“Big Players in Tech Join Forces to Condemn Apple’s Abuse of the DMA, Penning Letter to EC”

Apple’s new DMA rules have been widely criticized by developers and tech companies including also Meta, Mozilla, and Microsoft. In the new letter, 34 companies and associations across a variety of sectors are asking the E.C. Plus, because of the new fee structure, and the Core Technology Fee, it’s clear that few will agree to the DMA terms, the companies said. Apple, meanwhile, also published a whitepaper today that outlines its solutions to address the changes the DMA requires to commissions and payments. In response to the companies’ letter, an EC spokesperson told TechCrunch that the six-month deadline for Big Tech gatekeepers, like Apple, was there for a reason.

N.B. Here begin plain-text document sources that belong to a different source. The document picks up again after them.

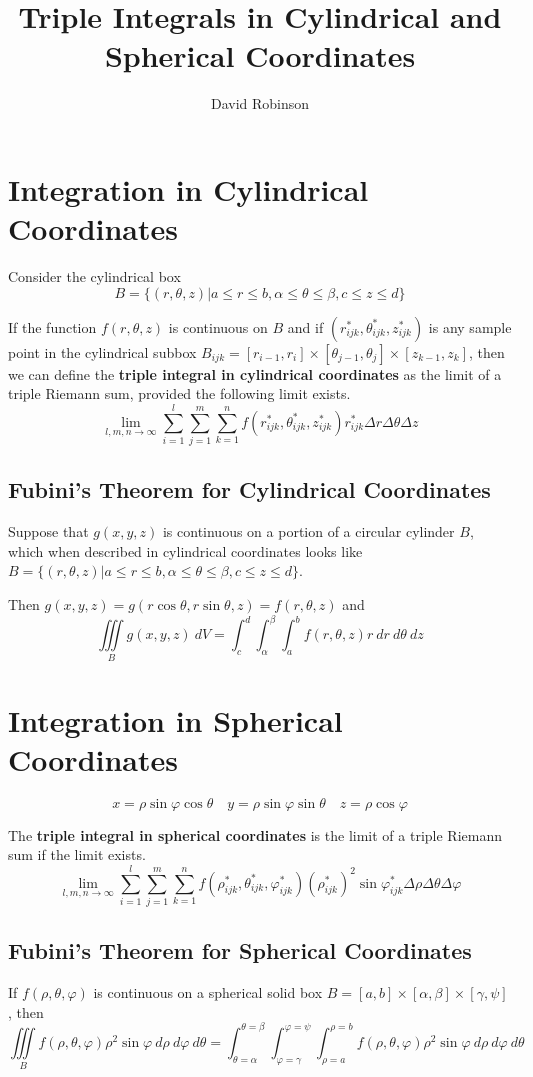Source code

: \documentclass{article}
\title{Triple Integrals in Cylindrical and Spherical Coordinates}
\author{David Robinson}
\date{}
\begin{document}
\maketitle

\section*{Integration in Cylindrical Coordinates}

Consider the cylindrical box
\[B=\{(r,\theta,z)|a\leq r\leq b, \alpha\leq\theta\leq\beta, c\leq z\leq d\}\]

If the function $f(r,\theta,z)$ is continuous on $B$ and if $(r_{ijk}^*,\theta_{ijk}^*,z_{ijk}^*)$ is any sample point in the cylindrical subbox $B_{ijk}=[r_{i-1},r_i]\times [\theta_{j-1},\theta_j]\times [z_{k-1},z_k]$, then we can define the \textbf{triple integral in cylindrical coordinates} as the limit of a triple Riemann sum, provided the following limit exists.
\[\lim_{l,m,n\rightarrow\infty}\sum_{i=1}^l\sum_{j=1}^m\sum_{k=1}^n f(r_{ijk}^*,\theta_{ijk}^*,z_{ijk}^*)r_{ijk}^*\Delta r\Delta\theta\Delta z\]

\subsection{Fubini's Theorem for Cylindrical Coordinates}
Suppose that $g(x,y,z)$ is continuous on a portion of a circular cylinder $B$, which when described in cylindrical coordinates looks like $B=\{(r,\theta,z)|a\leq r\leq b,\alpha\leq\theta\leq\beta,c\leq z\leq d\}$.
\vspace{1em}

Then $g(x,y,z)=g(r\cos\theta,r\sin\theta,z)=f(r,\theta,z)$ and
\[\iiint\limits_B g(x,y,z)\: dV=\int_c^d\int_\alpha^\beta\int_a^b f(r,\theta,z)r\: dr\: d\theta\: dz\]

\section{Integration in Spherical Coordinates}
\[x=\rho\sin\varphi\cos\theta\quad y=\rho\sin\varphi\sin\theta\quad z=\rho\cos\varphi\]

The \textbf{triple integral in spherical coordinates} is the limit of a triple Riemann sum if the limit exists.
\[\lim_{l,m,n\rightarrow\infty}\sum_{i=1}^l\sum_{j=1}^m\sum_{k=1}^n f(\rho_{ijk}^*,\theta_{ijk}^*,\varphi_{ijk}^*){(\rho_{ijk}^*)}^2\sin\varphi_{ijk}^*\Delta\rho\Delta\theta\Delta\varphi\]

\subsection{Fubini's Theorem for Spherical Coordinates}
If $f(\rho,\theta,\varphi)$ is continuous on a spherical solid box $B=[a,b]\times[\alpha,\beta]\times[\gamma,\psi]$, then
\[\iiint\limits_B f(\rho,\theta,\varphi)\rho^2\sin\varphi\: d\rho\: d\varphi\: d\theta=\int_{\theta=\alpha}^{\theta=\beta}\int_{\varphi=\gamma}^{\varphi=\psi}\int_{\rho=a}^{\rho=b} f(\rho,\theta,\varphi)\rho^2\sin\varphi\: d\rho\: d\varphi\: d\theta\]
\end{document}
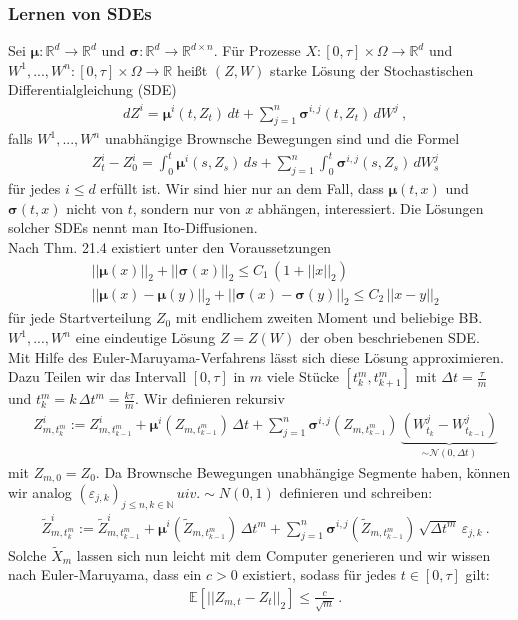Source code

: \documentclass[12pt]{article}
\newcommand{\E}{\mathbb{E}}
\newcommand{\R}{\mathbb{R}}
\newcommand{\tZ}{\widetilde{Z}}
\newcommand{\tX}{\widetilde{X}}
\newcommand{\bmu}{\bm{\mu}}
\newcommand{\bsig}{\bm{\sigma}}
\newcommand{\N}{\mathbb{N}}
\begin{document}
	\subsubsection[Lernen von SDEs]{Lernen von SDEs}
	Sei $\bmu: \R^d \rightarrow \R^d$ und $\bsig: \R^d \rightarrow \R^{d \times n}$. Für Prozesse $X: [0,\tau] \times \Omega \rightarrow \R^d$ und $W^1,...,W^n : [0,\tau] \times \Omega \rightarrow \R$ heißt $(Z,W)$ starke Lösung der Stochastischen Differentialgleichung (SDE)
	\begin{align*}
		& dZ^i = \bmu^i(t,Z_t) \, dt + \sum\limits_{j=1}^n \bsig^{i,j}(t,Z_t) \, dW^j \ ,
	\end{align*}
	falls $W^1,...,W^n$ unabhängige Brownsche Bewegungen sind und die Formel
	\begin{align*}
		& Z_t^i - Z_0^i = \int_0^t \bmu^i(s,Z_s) \, ds + \sum\limits_{j=1}^n \int_0^t \bsig^{i,j}(s,Z_s) \, dW_s^j \tag{1}
	\end{align*}
	für jedes $i \leq d$ erfüllt ist. Wir sind hier nur an dem Fall, dass $\bmu(t,x)$ und $\bsig(t,x)$ nicht von $t$, sondern nur von $x$ abhängen, interessiert. Die Lösungen solcher SDEs nennt man Ito-Diffusionen.\\
	Nach \cite{PfaffiSkript} Thm. 21.4 existiert unter den Voraussetzungen
	\begin{align*}
		& ||\bmu(x)||_2 + ||\bsig(x)||_2 \leq C_1 \, (1+||x||_2)\\
		& ||\bmu(x)-\bmu(y)||_2 + ||\bsig(x)-\bsig(y)||_2 \leq C_2 \, ||x-y||_2 \tag{2}
	\end{align*}
	für jede Startverteilung $Z_0$ mit endlichem zweiten Moment und beliebige BB. $W^1,...,W^n$ eine eindeutige Lösung $Z = Z(W)$ der oben beschriebenen SDE.\\
	Mit Hilfe des Euler-Maruyama-Verfahrens lässt sich diese Lösung approximieren. Dazu Teilen wir das Intervall $[0,\tau]$ in $m$ viele Stücke $[t^m_k,t^m_{k+1}]$ mit $\Delta t = \frac{\tau}{m}$ und $t^m_k = k\, \Delta t^m = \frac{k\tau}{m}$. Wir definieren rekursiv
	\begin{align*}
		& Z^i_{m,t^m_k} := Z^i_{m,t^m_{k-1}} + \bmu^i(Z_{m,t^m_{k-1}}) \, \Delta t + \sum\limits_{j=1}^n \bsig^{i,j}(Z_{m,t^m_{k-1}}) \, \underbrace{(W^j_{t_k}-W^j_{t_{k-1}})}_{\sim \mathcal{N}(0,\Delta t)}
	\end{align*}
	mit $Z_{m,0} = Z_0$. Da Brownsche Bewegungen unabhängige Segmente haben, können wir analog $(\varepsilon_{j,k})_{j \leq n, k \in \N} \, uiv. \sim N(0,1)$ definieren und schreiben:
	\begin{align*}
		& \tZ^i_{m,t^m_k} := \tZ^i_{m,t^m_{k-1}} + \bmu^i(\tZ_{m,t^m_{k-1}}) \, \Delta t^m + \sum\limits_{j=1}^n \bsig^{i,j}(\tZ_{m,t^m_{k-1}}) \, \sqrt{\Delta t^m} \, \varepsilon_{j,k} \ .
	\end{align*}
	Solche $\tX_m$ lassen sich nun leicht mit dem Computer generieren und wir wissen nach Euler-Maruyama, dass ein $c > 0$ existiert, sodass für jedes $t \in [0,\tau]$ gilt:
	\begin{align*}
		& \E[||Z_{m,t} - Z_t||_2] \leq \frac{c}{\sqrt{m}} \ .
	\end{align*}
\end{document}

Multiple top developers, including Epic Games, Spotify, Proton, 37Signals, and other notable names have expressed their disapproval of Apple’s recent changes to comply with the European Union’s new Digital Markets Act (DMA). In fact, in a formal letter addressed to the European Commission, these companies have collectively called out Apple for making a mockery of the new law and urged swift action to protect developers.

The DMA rules from Apple have received widespread criticism from developers and tech companies such as Meta, Mozilla, and Microsoft. Rather than creating a fairer playing field for developers to compete with Apple’s App Store, Apple has found a way to comply with the regulations while still not aligning with its purpose. Of note, Apple added a Core Technology Fee for developers using the DMA rules, requiring them to pay Apple €0.50 for each first annual install per year over a 1 million threshold. This has been a major setback for potential competitors who were hoping to establish their own app stores or distribute their apps outside of Apple’s ecosystem to avoid paying commissions.

In their letter, a collective of 34 companies and associations spanning various sectors have called on the European Commission to intervene.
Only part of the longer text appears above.